John Minatello lo cogió del brazo.
– Vamos, Ralph, tenemos que salir de aquí.
Ralph se volvió y lo miró fijamente.
– Claro que tenemos que salir de aquí, pero Jambo se viene con nosotros.
– Ya se lo ha llevado Newt.
– ¿Newt se ha llevado a Jambo?
Las botellas y ladrillos no dejaban de estrellarse a su alrededor y, de repente, junto a los escalones que conducían a la entrada del edificio de apartamentos donde vivía Luther Johnson, una bola de fuego naranja rodó por la acera, e inmediatamente ésta empezó a arder.
– Venga, Ralph -le urgió John Minatello-. Están arrojando cócteles Molótov. No estamos equipados para hacer frente a una cosa así.
– Dame mi pistola -insistió Ralph.
– Ralph… tú sabes que no puedo hacer eso.
Un enorme pedazo de yeso se estrelló contra el pavimento a unos palmos del lugar donde ellos se encontraban y casi hizo que se ahogaran en el polvo. Hasta aquel momento, dos agentes de uniforme habían conseguido mantener alejada a la multitud, pero cuando los sanitarios levantaron los maltrechos restos del cochecito del bebé y lo metieron en la parte trasera de la ambulancia, momento en que todos pudieron ver con sus propios ojos lo ensangrentado y reventado que estaba, se levantó un griterío de indignación, y las botellas y ladrillos empezaron a caer por todas partes alrededor de los coches patrulla en una especie de cascada estruendosa y retumbante. Fue un aguacero monzónico de pena, frustración y furia.
Al sargento Riordan le golpeó en el hombro un cascote triangular de cemento; y una botella fue a dar contra la nuca de Ralph.
– ¡Dame mi maldita pistola, John! -le gritó-. ¡Es una orden!
John Minatello titubeó y le dirigió una fugaz mirada al sargento Riordan; dudó unos instantes más y luego le entregó el arma a Ralph. Éste se apoderó de ella con gesto impaciente y la amartilló. El sargento Riordan, que estaba quitándose a manotazos el polvo de cemento de los hombros, le dijo:
– Mueve el culo de aquí, Brossard, y te advierto que si alguno de mis hombres sufre tan siquiera un arañazo, tendrás que vértelas conmigo. No lo olvides.

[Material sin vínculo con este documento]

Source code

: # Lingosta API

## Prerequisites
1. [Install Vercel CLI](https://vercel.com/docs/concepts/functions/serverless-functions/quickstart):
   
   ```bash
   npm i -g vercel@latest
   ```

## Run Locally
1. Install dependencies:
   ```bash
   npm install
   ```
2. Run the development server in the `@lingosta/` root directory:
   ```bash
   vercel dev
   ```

– ¿Ha cogido Newt la bolsa de deporte? -preguntó Ralph.
– Ése es el asunto -dijo John Minatello.
– ¿Qué es el asunto? ¿Qué quieres decir con eso de «ése es el asunto»?
– El asunto es que hemos perdido la bolsa de deporte.
Ralph se quedó mirándolo. Por todos lados rebotaban en el suelo botellas, latas, ladrillos y piedras, pero Ralph se quedó completamente quieto, con los hombros un poco hundidos a causa de la incredulidad, sin hacer nada para protegerse y con la pistola colgando a un costado.
– ¿La habéis perdido?
John Minatello se encogió de hombros, avergonzado, y luego se apartó para esquivar una botella que pasó por los aires rozándole la cara.
– Jambo ha debido de tirarla en alguna parte. No hay ni rastro de ella.
– ¿Qué demonios significa eso de que ha debido de tirarla en alguna parte? ¿Dónde? ¿A qué distancia podía tirarla? ¿A tres metros? ¿A seis metros?
– Lo siento, Ralph. No hay el menor rastro. La hemos buscado por toda la calle; y debajo de los coches.